This illustrates the strongest argument I saw for Trump’s candidacy in the 2016 campaign. It was made, ironically, by National Review’s David French in an insightful December, 2015 column before he turned NeverTrump. The column discussed “the Overton Window,” a concept developed by the late Joseph Overton of the Mackinac Center for Public Policy which refers to the range of acceptable political debate.

The key to shifting policy lies … in changing the terms of the debate,” French explained. And, on issue after issue, he observed, Trump, even in the first few months of his campaign, had more than changed it: “he didn’t just move the Overton Window, he smashed it, scattered the shards, and rolled over them with a steamroller.” In doing this, he had “begun the process of freeing the American people from the artificial and destructive constraints of Left-defined discourse. Serious and substantive politicians like Ted Cruz will get a more respectful hearing, and PC shibboleths about allegedly boundless virtues of Islam and immigration will be treated with the skepticism they deserve.

Or, as I summarized French’s argument at the time, “by saying outrageous things Trump is shifting the boundaries of the political debate that have been set by the P.C. Left and is making it possible for others to say reasonable things.”

McCarthy’s resurrection of the old assimilationist consensus on immigration is a particularly happy example of this rollback of politically correct orthodoxy.

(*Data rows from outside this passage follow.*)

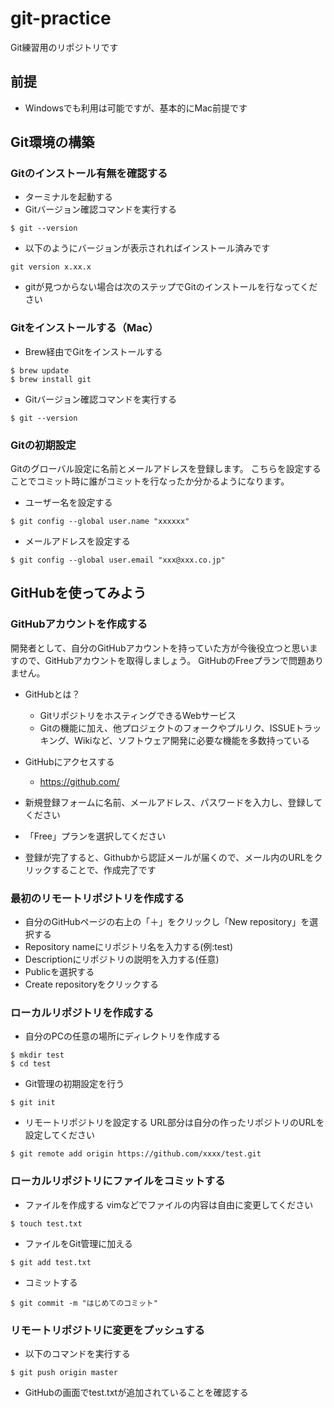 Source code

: # git-practice
Git練習用のリポジトリです

## 前提
- Windowsでも利用は可能ですが、基本的にMac前提です

## Git環境の構築

### Gitのインストール有無を確認する

- ターミナルを起動する
- Gitバージョン確認コマンドを実行する
```
$ git --version
```
- 以下のようにバージョンが表示されればインストール済みです
```
git version x.xx.x
```
- gitが見つからない場合は次のステップでGitのインストールを行なってください

### Gitをインストールする（Mac）

- Brew経由でGitをインストールする
```
$ brew update
$ brew install git
```
- Gitバージョン確認コマンドを実行する
```
$ git --version
```

### Gitの初期設定

Gitのグローバル設定に名前とメールアドレスを登録します。
こちらを設定することでコミット時に誰がコミットを行なったか分かるようになります。

- ユーザー名を設定する
```
$ git config --global user.name "xxxxxx"
```

- メールアドレスを設定する
```
$ git config --global user.email "xxx@xxx.co.jp"
```

## GitHubを使ってみよう

### GitHubアカウントを作成する

開発者として、自分のGitHubアカウントを持っていた方が今後役立つと思いますので、GitHubアカウントを取得しましょう。
GitHubのFreeプランで問題ありません。

- GitHubとは？
  - GitリポジトリをホスティングできるWebサービス
  - Gitの機能に加え、他プロジェクトのフォークやプルリク、ISSUEトラッキング、Wikiなど、ソフトウェア開発に必要な機能を多数持っている

- GitHubにアクセスする
  - https://github.com/

- 新規登録フォームに名前、メールアドレス、パスワードを入力し、登録してください

- 「Free」プランを選択してください

- 登録が完了すると、Githubから認証メールが届くので、メール内のURLをクリックすることで、作成完了です


### 最初のリモートリポジトリを作成する

- 自分のGitHubページの右上の「＋」をクリックし「New repository」を選択する
- Repository nameにリポジトリ名を入力する(例:test)
- Descriptionにリポジトリの説明を入力する(任意)
- Publicを選択する
- Create repositoryをクリックする

### ローカルリポジトリを作成する

- 自分のPCの任意の場所にディレクトリを作成する
```
$ mkdir test
$ cd test
```

- Git管理の初期設定を行う
```
$ git init
```

- リモートリポジトリを設定する
URL部分は自分の作ったリポジトリのURLを設定してください
```
$ git remote add origin https://github.com/xxxx/test.git
```

### ローカルリポジトリにファイルをコミットする

- ファイルを作成する
vimなどでファイルの内容は自由に変更してください
```
$ touch test.txt
```

- ファイルをGit管理に加える
```
$ git add test.txt
```

- コミットする
```
$ git commit -m "はじめてのコミット"
```

### リモートリポジトリに変更をプッシュする

- 以下のコマンドを実行する
```
$ git push origin master
```

- GitHubの画面でtest.txtが追加されていることを確認する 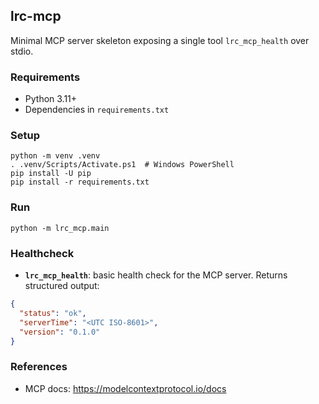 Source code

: ## lrc-mcp

Minimal MCP server skeleton exposing a single tool `lrc_mcp_health` over stdio.

### Requirements
- Python 3.11+
- Dependencies in `requirements.txt`

### Setup
```
python -m venv .venv
. .venv/Scripts/Activate.ps1  # Windows PowerShell
pip install -U pip
pip install -r requirements.txt
```

### Run
```
python -m lrc_mcp.main
```

### Healthcheck
- **`lrc_mcp_health`**: basic health check for the MCP server. Returns structured output:

```json
{
  "status": "ok",
  "serverTime": "<UTC ISO-8601>",
  "version": "0.1.0"
}
```

### References
- MCP docs: https://modelcontextprotocol.io/docs


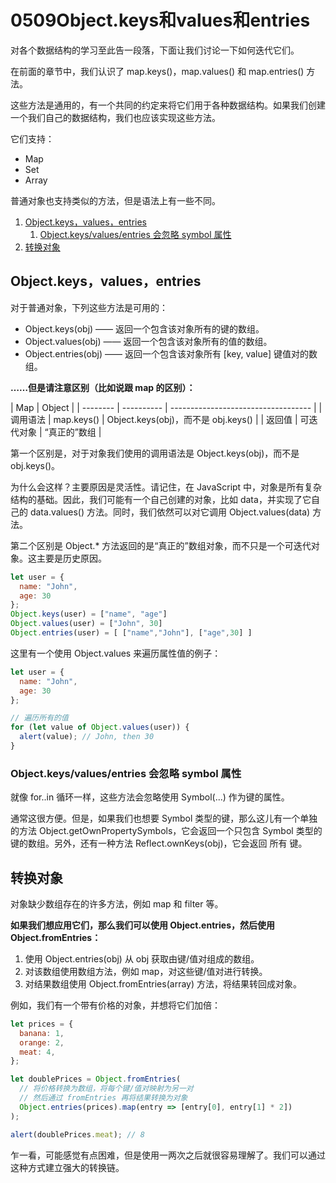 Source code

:# 0509Object.keys和values和entries

对各个数据结构的学习至此告一段落，下面让我们讨论一下如何迭代它们。

在前面的章节中，我们认识了 map.keys()，map.values() 和 map.entries() 方法。

这些方法是通用的，有一个共同的约定来将它们用于各种数据结构。如果我们创建一个我们自己的数据结构，我们也应该实现这些方法。

它们支持：

* Map
* Set
* Array

普通对象也支持类似的方法，但是语法上有一些不同。

1. [Object.keys，values，entries](#objectkeysvaluesentries)
   1. [Object.keys/values/entries 会忽略 symbol 属性](#objectkeysvaluesentries-会忽略-symbol-属性)
2. [转换对象](#转换对象)

## Object.keys，values，entries
对于普通对象，下列这些方法是可用的：

* Object.keys(obj) —— 返回一个包含该对象所有的键的数组。
* Object.values(obj) —— 返回一个包含该对象所有的值的数组。
* Object.entries(obj) —— 返回一个包含该对象所有 [key, value] 键值对的数组。

**……但是请注意区别（比如说跟 map 的区别）：**

| Map      | Object     |
| -------- | ---------- | ----------------------------------- |
| 调用语法 | map.keys() | Object.keys(obj)，而不是 obj.keys() |
| 返回值   | 可迭代对象 | “真正的”数组                        |

第一个区别是，对于对象我们使用的调用语法是 Object.keys(obj)，而不是 obj.keys()。

为什么会这样？主要原因是灵活性。请记住，在 JavaScript 中，对象是所有复杂结构的基础。因此，我们可能有一个自己创建的对象，比如 data，并实现了它自己的 data.values() 方法。同时，我们依然可以对它调用 Object.values(data) 方法。

第二个区别是 Object.* 方法返回的是“真正的”数组对象，而不只是一个可迭代对象。这主要是历史原因。

```js
let user = {
  name: "John",
  age: 30
};
Object.keys(user) = ["name", "age"]
Object.values(user) = ["John", 30]
Object.entries(user) = [ ["name","John"], ["age",30] ]
```

这里有一个使用 Object.values 来遍历属性值的例子：
```js
let user = {
  name: "John",
  age: 30
};

// 遍历所有的值
for (let value of Object.values(user)) {
  alert(value); // John, then 30
}
```

### Object.keys/values/entries 会忽略 symbol 属性
就像 for..in 循环一样，这些方法会忽略使用 Symbol(...) 作为键的属性。

通常这很方便。但是，如果我们也想要 Symbol 类型的键，那么这儿有一个单独的方法 Object.getOwnPropertySymbols，它会返回一个只包含 Symbol 类型的键的数组。另外，还有一种方法 Reflect.ownKeys(obj)，它会返回 所有 键。

## 转换对象
对象缺少数组存在的许多方法，例如 map 和 filter 等。

**如果我们想应用它们，那么我们可以使用 Object.entries，然后使用 Object.fromEntries：**

1. 使用 Object.entries(obj) 从 obj 获取由键/值对组成的数组。
2. 对该数组使用数组方法，例如 map，对这些键/值对进行转换。
3. 对结果数组使用 Object.fromEntries(array) 方法，将结果转回成对象。

例如，我们有一个带有价格的对象，并想将它们加倍：
```js
let prices = {
  banana: 1,
  orange: 2,
  meat: 4,
};

let doublePrices = Object.fromEntries(
  // 将价格转换为数组，将每个键/值对映射为另一对
  // 然后通过 fromEntries 再将结果转换为对象
  Object.entries(prices).map(entry => [entry[0], entry[1] * 2])
);

alert(doublePrices.meat); // 8
```

乍一看，可能感觉有点困难，但是使用一两次之后就很容易理解了。我们可以通过这种方式建立强大的转换链。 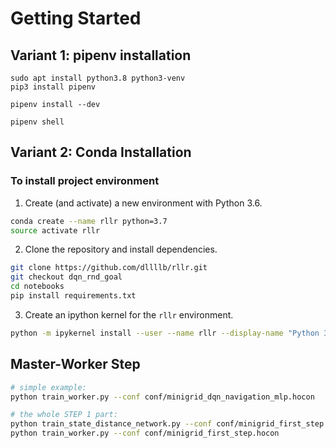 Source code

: # Getting Started

## Variant 1: pipenv installation
```
sudo apt install python3.8 python3-venv
pip3 install pipenv

pipenv install --dev

pipenv shell
```

## Variant 2: Conda Installation

### To install project environment

1. Create (and activate) a new environment with Python 3.6.
 
```bash
conda create --name rllr python=3.7
source activate rllr
```
    
2. Clone the repository and install dependencies.
```bash
git clone https://github.com/dllllb/rllr.git
git checkout dqn_rnd_goal
cd notebooks
pip install requirements.txt
```

3. Create an ipython kernel for the `rllr` environment.  
```bash
python -m ipykernel install --user --name rllr --display-name "Python 3.7 (rllr)"
```

## Master-Worker Step
```bash
# simple example:
python train_worker.py --conf conf/minigrid_dqn_navigation_mlp.hocon

# the whole STEP 1 part:
python train_state_distance_network.py --conf conf/minigrid_first_step.hocon
python train_worker.py --conf conf/minigrid_first_step.hocon
```
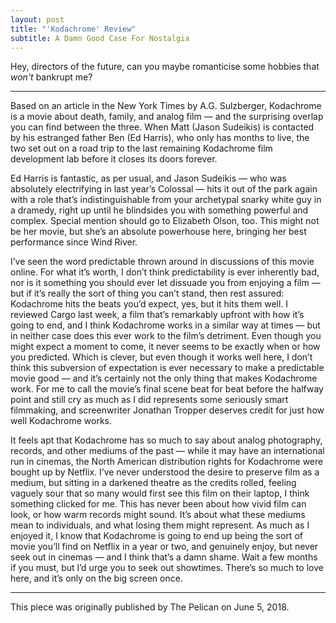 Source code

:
 ```yaml
---
layout: post
title: "'Kodachrome' Review"
subtitle: A Damn Good Case For Nostalgia
---
```


Hey, directors of the future, can you maybe romanticise some hobbies that _won't_ bankrupt me?

---

Based on an article in the New York Times by A.G. Sulzberger, Kodachrome is a movie about death, family, and analog film — and the surprising overlap you can find between the three. When Matt (Jason Sudeikis) is contacted by his estranged father Ben (Ed Harris), who only has months to live, the two set out on a road trip to the last remaining Kodachrome film development lab before it closes its doors forever.

Ed Harris is fantastic, as per usual, and Jason Sudeikis — who was absolutely electrifying in last year’s Colossal — hits it out of the park again with a role that’s indistinguishable from your archetypal snarky white guy in a dramedy, right up until he blindsides you with something powerful and complex. Special mention should go to Elizabeth Olson, too. This might not be her movie, but she’s an absolute powerhouse here, bringing her best performance since Wind River.

I’ve seen the word predictable thrown around in discussions of this movie online. For what it’s worth, I don’t think predictability is ever inherently bad, nor is it something you should ever let dissuade you from enjoying a film — but if it’s really the sort of thing you can’t stand, then rest assured: Kodachrome hits the beats you’d expect, yes, but it hits them well. I reviewed Cargo last week, a film that’s remarkably upfront with how it’s going to end, and I think Kodachrome works in a similar way at times — but in neither case does this ever work to the film’s detriment. Even though you might expect a moment to come, it never seems to be exactly when or how you predicted. Which is clever, but even though it works well here, I don’t think this subversion of expectation is ever necessary to make a predictable movie good — and it’s certainly not the only thing that makes Kodachrome work. For me to call the movie’s final scene beat for beat before the halfway point and still cry as much as I did represents some seriously smart filmmaking, and screenwriter Jonathan Tropper deserves credit for just how well Kodachrome works.

It feels apt that Kodachrome has so much to say about analog photography, records, and other mediums of the past — while it may have an international run in cinemas, the North American distribution rights for Kodachrome were bought up by Netflix. I’ve never understood the desire to preserve film as a medium, but sitting in a darkened theatre as the credits rolled, feeling vaguely sour that so many would first see this film on their laptop, I think something clicked for me. This has never been about how vivid film can look, or how warm records might sound. It’s about what these mediums mean to individuals, and what losing them might represent. As much as I enjoyed it, I know that Kodachrome is going to end up being the sort of movie you’ll find on Netflix in a year or two, and genuinely enjoy, but never seek out in cinemas — and I think that’s a damn shame. Wait a few months if you must, but I’d urge you to seek out showtimes. There’s so much to love here, and it’s only on the big screen once.

---

This piece was originally published by The Pelican on June 5, 2018.

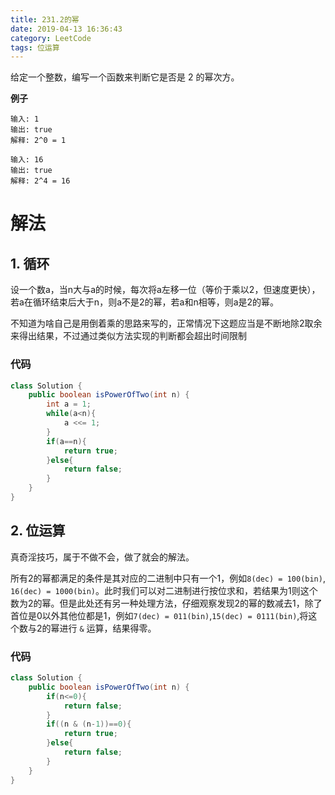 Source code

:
 ```yaml
---
title: 231.2的幂
date: 2019-04-13 16:36:43
category: LeetCode
tags: 位运算
---
```


给定一个整数，编写一个函数来判断它是否是 2 的幂次方。

**例子**

```plain
输入: 1
输出: true
解释: 2^0 = 1
```
```plain
输入: 16
输出: true
解释: 2^4 = 16
```

<!--more-->

# 解法

## 1. 循环

设一个数a，当n大与a的时候，每次将a左移一位（等价于乘以2，但速度更快），若a在循环结束后大于n，则a不是2的幂，若a和n相等，则a是2的幂。

不知道为啥自己是用倒着乘的思路来写的，正常情况下这题应当是不断地除2取余来得出结果，不过通过类似方法实现的判断都会超出时间限制

### 代码

```java
class Solution {
    public boolean isPowerOfTwo(int n) {
        int a = 1;
        while(a<n){
            a <<= 1;
        }
        if(a==n){
            return true;
        }else{
            return false;
        }
    }
}
```

## 2. 位运算

真奇淫技巧，属于不做不会，做了就会的解法。

所有2的幂都满足的条件是其对应的二进制中只有一个1，例如`8(dec) = 100(bin)`,  `16(dec) = 1000(bin)`。此时我们可以对二进制进行按位求和，若结果为1则这个数为2的幂。但是此处还有另一种处理方法，仔细观察发现2的幂的数减去1，除了首位是0以外其他位都是1，例如`7(dec) = 011(bin)`,`15(dec) = 0111(bin)`,将这个数与2的幂进行 `&` 运算，结果得零。

### 代码

```java
class Solution {
    public boolean isPowerOfTwo(int n) {
        if(n<=0){
            return false;
        }
        if((n & (n-1))==0){
            return true;
        }else{
            return false;
        }
    }
}
``` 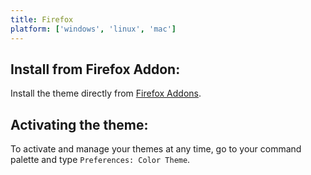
 ```yaml
---
title: Firefox
platform: ['windows', 'linux', 'mac']
---
```


## Install from Firefox Addon:

Install the theme directly from [Firefox Addons](https://addons.mozilla.org/en-US/firefox/addon/wildberries/).

## Activating the theme:

To activate and manage your themes at any time, go to your command palette and type `Preferences: Color Theme`.
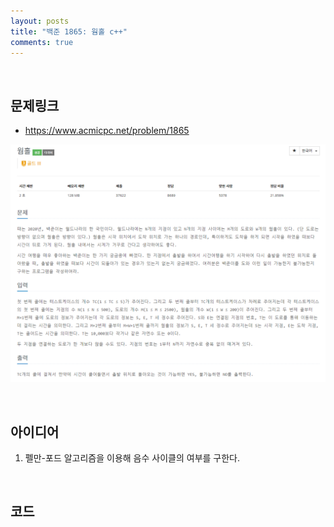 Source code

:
```yaml
---
layout: posts
title: "백준 1865: 웜홀 c++"
comments: true
---
```


<br>

## **문제링크**

* <https://www.acmicpc.net/problem/1865>   

![](https://github.com/ljh37694/ljh37694.github.io/blob/main/_captures/Baekjoon1865.PNG?raw=true)

<br>

## **아이디어**
1. 펠만-포드 알고리즘을 이용해 음수 사이클의 여부를 구한다.

<br>

## **코드**
``` c++

```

The idea at the heart of this consensus—that we are all Americans first, bound together by a shared culture and common political understanding that unites us—was a big part of what allowed the country to integrate tens of millions of immigrants in the first place. We have been the most successful example of cultural melding in history. By contrast, the divisive ideology of multiculturalism makes the task of living together in harmony with people of different origins more difficult and conflict-prone, ironically increasing anti-immigrant sentiment. Yet “assimilation” and the idea of America as a “melting pot,” once movingly extolled by liberals, became dirty words as Leftists replaced liberals and we entered the age of multiculturalism. In the age of Trump it is becoming possible to speak this forbidden language again.

Would I much prefer Kevin McCarthy breaching this and all the other PC taboos in the way he did on “diversity” the other day to Donald Trump breaching them in the way he too often does? Of course. But Trump made it possible. And for that, all who value diversity of thought should be grateful.